Alzheimer’s Gala Awards Those Who Ante Up for the Mission

Dr. Francis Collins (above), Director of the National Institutes of Health (NIH), cited Alzheimer’s as the costliest disease in America at the Alzheimer’s Association National Dinner Tuesday night at DC’s downtown Renaissance Hotel.  Collins received an award — the Ronald and Nancy Reagan Research Award, reserved for those who make significant advancements in Alzheimer research — for his work, support, and for dedicating $40 million from his 2013 director’s budget for Alzheimer’s research.

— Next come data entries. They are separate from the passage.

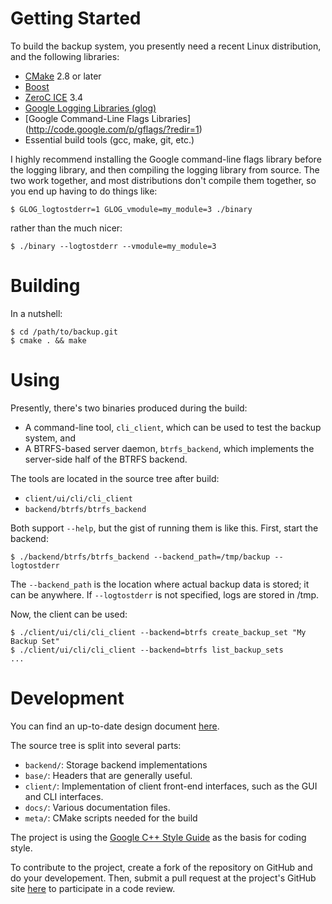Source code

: # Getting Started

To build the backup system, you presently need a recent Linux distribution, and
the following libraries:

 * [CMake](http://www.cmake.org/) 2.8 or later
 * [Boost](http://www.boost.org/)
 * [ZeroC ICE](http://www.zeroc.com/) 3.4
 * [Google Logging Libraries (glog)](http://code.google.com/p/google-glog/)
 * [Google Command-Line Flags Libraries] (http://code.google.com/p/gflags/?redir=1)
 * Essential build tools (gcc, make, git, etc.)

I highly recommend installing the Google command-line flags library before the
logging library, and then compiling the logging library from source.  The two
work together, and most distributions don't compile them together, so you end up
having to do things like:

    $ GLOG_logtostderr=1 GLOG_vmodule=my_module=3 ./binary

rather than the much nicer:

    $ ./binary --logtostderr --vmodule=my_module=3

# Building

In a nutshell:

    $ cd /path/to/backup.git
    $ cmake . && make

# Using

Presently, there's two binaries produced during the build:

 * A command-line tool, `cli_client`, which can be used to test the backup 
   system, and
 * A BTRFS-based server daemon, `btrfs_backend`, which implements the 
   server-side half of the BTRFS backend.

The tools are located in the source tree after build:

 * `client/ui/cli/cli_client`
 * `backend/btrfs/btrfs_backend`

Both support `--help`, but the gist of running them is like this.  First, start
the backend:

    $ ./backend/btrfs/btrfs_backend --backend_path=/tmp/backup --logtostderr

The `--backend_path` is the location where actual backup data is stored; it can
be anywhere.  If `--logtostderr` is not specified, logs are stored in /tmp.

Now, the client can be used:

    $ ./client/ui/cli/cli_client --backend=btrfs create_backup_set "My Backup Set"
    $ ./client/ui/cli/cli_client --backend=btrfs list_backup_sets
    ...

# Development

You can find an up-to-date design document
[here](https://docs.google.com/document/d/1lEYwbH4FO_eQTLCwedT7ZtwtqF2xrC6fLtDrgptP9G8/edit).

The source tree is split into several parts:

 * `backend/`: Storage backend implementations
 * `base/`: Headers that are generally useful.
 * `client/`: Implementation of client front-end interfaces, such as the GUI 
    and CLI interfaces.
 * `docs/`: Various documentation files.
 * `meta/`: CMake scripts needed for the build

The project is using the
[Google C++ Style Guide](http://google-styleguide.googlecode.com/svn/trunk/cppguide.xml)
as the basis for coding style.

To contribute to the project, create a fork of the repository on GitHub and do
your developement.  Then, submit a pull request at the project's GitHub site
[here](https://github.com/darkstar62/backup) to participate in a code review.
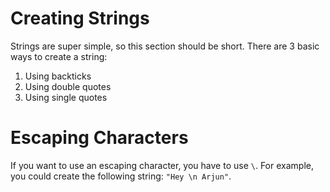 # Creating Strings
Strings are super simple, so this section should be short. There are 3 basic ways to create a string:
1. Using backticks
2. Using double quotes
3. Using single quotes

# Escaping Characters 
If you want to use an escaping character, you have to use `\`. For example, you could create the following string: `"Hey \n Arjun"`.


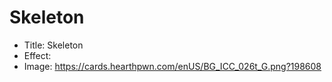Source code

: # Skeleton
- Title:  Skeleton
- Effect:  
- Image:  https://cards.hearthpwn.com/enUS/BG_ICC_026t_G.png?198608
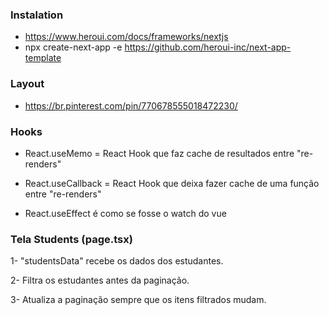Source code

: ### Instalation
 * https://www.heroui.com/docs/frameworks/nextjs
 * npx create-next-app -e https://github.com/heroui-inc/next-app-template

### Layout
* https://br.pinterest.com/pin/770678555018472230/

### Hooks
* React.useMemo = React Hook que faz cache de resultados entre "re-renders"

* React.useCallback = React Hook que deixa fazer cache de uma função entre "re-renders"

* React.useEffect é como se fosse o watch do vue



### Tela Students (page.tsx)

1- "studentsData" recebe os dados dos estudantes.

2- Filtra os estudantes antes da paginação.

3- Atualiza a paginação sempre que os itens filtrados mudam.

National Dinner Shriver Award
Marshall Gelfand and Elizabeth Gelfand Stearns with Senator Edward Markey (D-Mass) receive the Sargent and Eunice Shriver Profiles in Dignity Award for The Judy Fund

Projected to cost the nation $214 billion in 2014, with projections to reach $1.2 trillion by 2050, nearly one in five dollars spent by Medicare is on someone with Alzheimer’s or another dementia.  So that $40 million couldn’t have come at a better time.

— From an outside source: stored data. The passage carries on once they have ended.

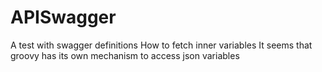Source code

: # APISwagger
A test with swagger definitions 
How to fetch inner variables
It seems that groovy has its own mechanism to access json variables

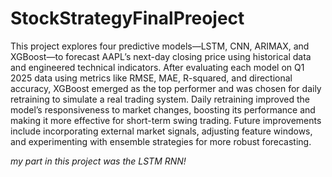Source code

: # StockStrategyFinalPreoject

This project explores four predictive models—LSTM, CNN, ARIMAX, and XGBoost—to forecast AAPL’s next-day closing price using historical data and engineered technical indicators. After evaluating each model on Q1 2025 data using metrics like RMSE, MAE, R-squared, and directional accuracy, XGBoost emerged as the top performer and was chosen for daily retraining to simulate a real trading system. Daily retraining improved the model’s responsiveness to market changes, boosting its performance and making it more effective for short-term swing trading. Future improvements include incorporating external market signals, adjusting feature windows, and experimenting with ensemble strategies for more robust forecasting.

*my part in this project was the LSTM RNN!*
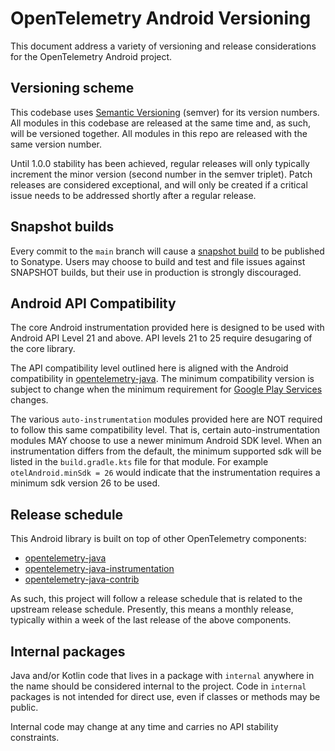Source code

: # OpenTelemetry Android Versioning

This document address a variety of versioning and release considerations for
the OpenTelemetry Android project.

## Versioning scheme

This codebase uses [Semantic Versioning](https://semver.org/) (semver) for its version numbers.
All modules in this codebase are released at the same time and, as such, will
be versioned together. All modules in this repo are released with the same version number.

Until 1.0.0 stability has been achieved, regular releases will only typically increment
the minor version (second number in the semver triplet). Patch releases are considered
exceptional, and will only be created if a critical issue needs to be addressed shortly after
a regular release.

## Snapshot builds

Every commit to the `main` branch will cause a
[snapshot build](https://oss.sonatype.org/content/repositories/snapshots/io/opentelemetry/android/)
to be published to Sonatype. Users may choose to build and test and file issues against SNAPSHOT
builds, but their use in production is strongly discouraged.

## Android API Compatibility

The core Android instrumentation provided here is designed to be used with
Android API Level 21 and above. API levels 21 to 25 require desugaring of the core library.

The API compatibility level outlined here is aligned with the Android compatibility
in [opentelemetry-java](https://github.com/open-telemetry/opentelemetry-java/blob/main/VERSIONING.md#language-version-compatibility).
The minimum compatibility version is subject to change when the minimum requirement
for [Google Play Services](https://developers.google.com/android/guides/setup) changes.

The various `auto-instrumentation` modules provided here are NOT required to follow this
same compatibility level. That is, certain auto-instrumentation modules MAY choose to use a
newer minimum Android SDK level. When an instrumentation differs from the default,
the minimum supported sdk will be listed in the `build.gradle.kts` file for that module. For example
`otelAndroid.minSdk = 26` would indicate that the instrumentation requires a minimum sdk version 26
to be used.

## Release schedule

This Android library is built on top of other OpenTelemetry components:
* [opentelemetry-java](https://github.com/open-telemetry/opentelemetry-java)
* [opentelemetry-java-instrumentation](https://github.com/open-telemetry/opentelemetry-java-instrumentation)
* [opentelemetry-java-contrib](https://github.com/open-telemetry/opentelemetry-java-contrib)

As such, this project will follow a release schedule that is related to the upstream release
schedule. Presently, this means a monthly release, typically within a week of the last
release of the above components.

## Internal packages

Java and/or Kotlin code that lives in a package with `internal` anywhere in the name
should be considered internal to the project. Code in `internal` packages is not intended
for direct use, even if classes or methods may be public.

Internal code may change at any time and carries no API stability constraints.
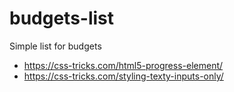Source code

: # budgets-list
Simple list for budgets

- https://css-tricks.com/html5-progress-element/
- https://css-tricks.com/styling-texty-inputs-only/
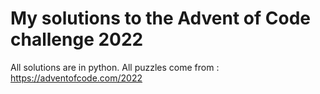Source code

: # My solutions to the Advent of Code challenge 2022
All solutions are in python.
All puzzles come from : https://adventofcode.com/2022

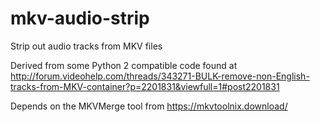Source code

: # mkv-audio-strip
Strip out audio tracks from MKV files

Derived from some Python 2 compatible code found at http://forum.videohelp.com/threads/343271-BULK-remove-non-English-tracks-from-MKV-container?p=2201831&viewfull=1#post2201831

Depends on the MKVMerge tool from https://mkvtoolnix.download/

Neither could the help of Senator Jim Moran (ranking member of the Senate Appropriations Subcommittee on Labor, Health and Human Services, Education, and Related Agencies) who led the charge to secure the largest increase in Alzheimer’s funding to date — an additional $122 million in the fiscal year 2014 budget for Alzheimer’s research, education, outreach and caregiver support, resources.  Or the Judy Fund, established by Marshall Gelfand and his family in memory of his wife, Judy Gelfand, which has raised more then $5 million in support of the nonprofit’s research, care and advocacy efforts.  Both received recognitions at the annual event.

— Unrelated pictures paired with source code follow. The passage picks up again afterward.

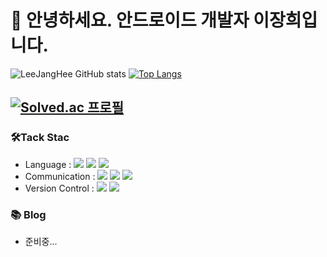 # 👋 안녕하세요. 안드로이드 개발자 이장희입니다.


![LeeJangHee GitHub stats](https://github-readme-stats.vercel.app/api?username=LeeJangHee&show_icons=true&theme=vue-dark) [![Top Langs](https://github-readme-stats.vercel.app/api/top-langs/?username=LeeJanghee&layout=compact&theme=vue-dark&langs_count=5)](https://github.com/anuraghazra/github-readme-stats)

[![Solved.ac 프로필](http://mazassumnida.wtf/api/v2/generate_badge?boj=sj90947)](https://solved.ac/sj90947)
---
### 🛠Tack Stac
- Language : <img src="https://img.shields.io/badge/-Kotlin-%237F52FF?style=flat-square&logo=kotlin&logoColor=white"/> <img src="https://img.shields.io/badge/-Java-%23007396?style=flat-square&logo=java&logoColor=white"/> <img src="https://img.shields.io/badge/-Python-%233776AB?style=flat-square&logo=python&logoColor=white"/>
- Communication : <img src="https://img.shields.io/badge/-Slack-%234A154B?style=flat-square&logo=slack&logoColor=white"/> <img src="https://img.shields.io/badge/-Jira-%230052CC?style=flat-square&logo=jira&logoColor=white"/> <img src="https://img.shields.io/badge/-Zeplin-%23FF9E0F?style=flat-square&logo=zeplin&logoColor=white"/>
- Version Control : <img src="https://img.shields.io/badge/-GitHub-%23181717?style=flat-square&logo=github&logoColor=white"/> <img src="https://img.shields.io/badge/-GitLab-%23FCA121?style=flat-square&logo=gitlab&logoColor=white"/>

### 📚 Blog
- 준비중...
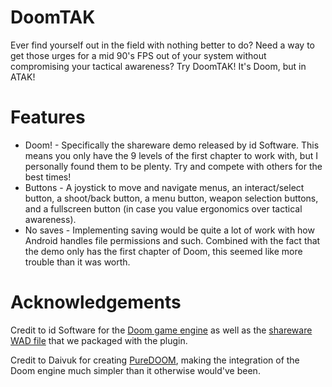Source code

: DoomTAK
===

Ever find yourself out in the field with nothing better to do? Need a way to get those urges for a mid 90's FPS
out of your system without compromising your tactical awareness? Try DoomTAK! It's Doom, but in
ATAK!

Features
===

- Doom! - Specifically the shareware demo released by id Software. This means you only have the 9
  levels of the first chapter to work with, but I personally found them to be plenty. Try and
  compete with others for the best times!
- Buttons - A joystick to move and navigate menus, an interact/select button, a shoot/back button, a
  menu button, weapon selection buttons, and a fullscreen button (in case you value ergonomics over
  tactical awareness).
- No saves - Implementing saving would be quite a lot of work with how Android handles file
  permissions and such. Combined with the fact that the demo only has the first chapter of Doom,
  this seemed like more trouble than it was worth.

Acknowledgements
===

Credit to id Software for the [Doom game engine](https://github.com/id-Software/DOOM) as well as
the [shareware WAD file](https://www.doomworld.com/classicdoom/info/shareware.php) that we packaged
with the plugin.

Credit to Daivuk for creating [PureDOOM](https://github.com/Daivuk/PureDOOM), making the integration
of the Doom engine much simpler than it otherwise would've been.
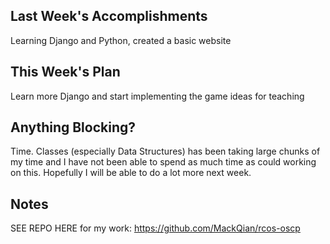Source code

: ## Last Week's Accomplishments

Learning Django and Python, created a basic website


## This Week's Plan

Learn more Django and start implementing the game ideas for teaching


## Anything Blocking?
Time. Classes (especially Data Structures) has been taking large chunks of my time and I have not been able to spend as much time as 
could working on this. Hopefully I will be able to do a lot more next week.

## Notes
SEE REPO HERE for my work: https://github.com/MackQian/rcos-oscp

Co-chaired by Evan Thompson (AIM Chairman) and Bob Thomas (AIM Treasurer), the 26th advocacy forum and gala event brought together some 800+ advocates from all 50 states to address Alzheimer’s as a rapidly growing health crisis and to rally around and inspire others to join the growing movement.

According to the Alzheimer’s Association’s 2014 facts and figures, more than 5 million Americans are currently living with the disease, and that number is poised to grow to as many as 16 million by 2050.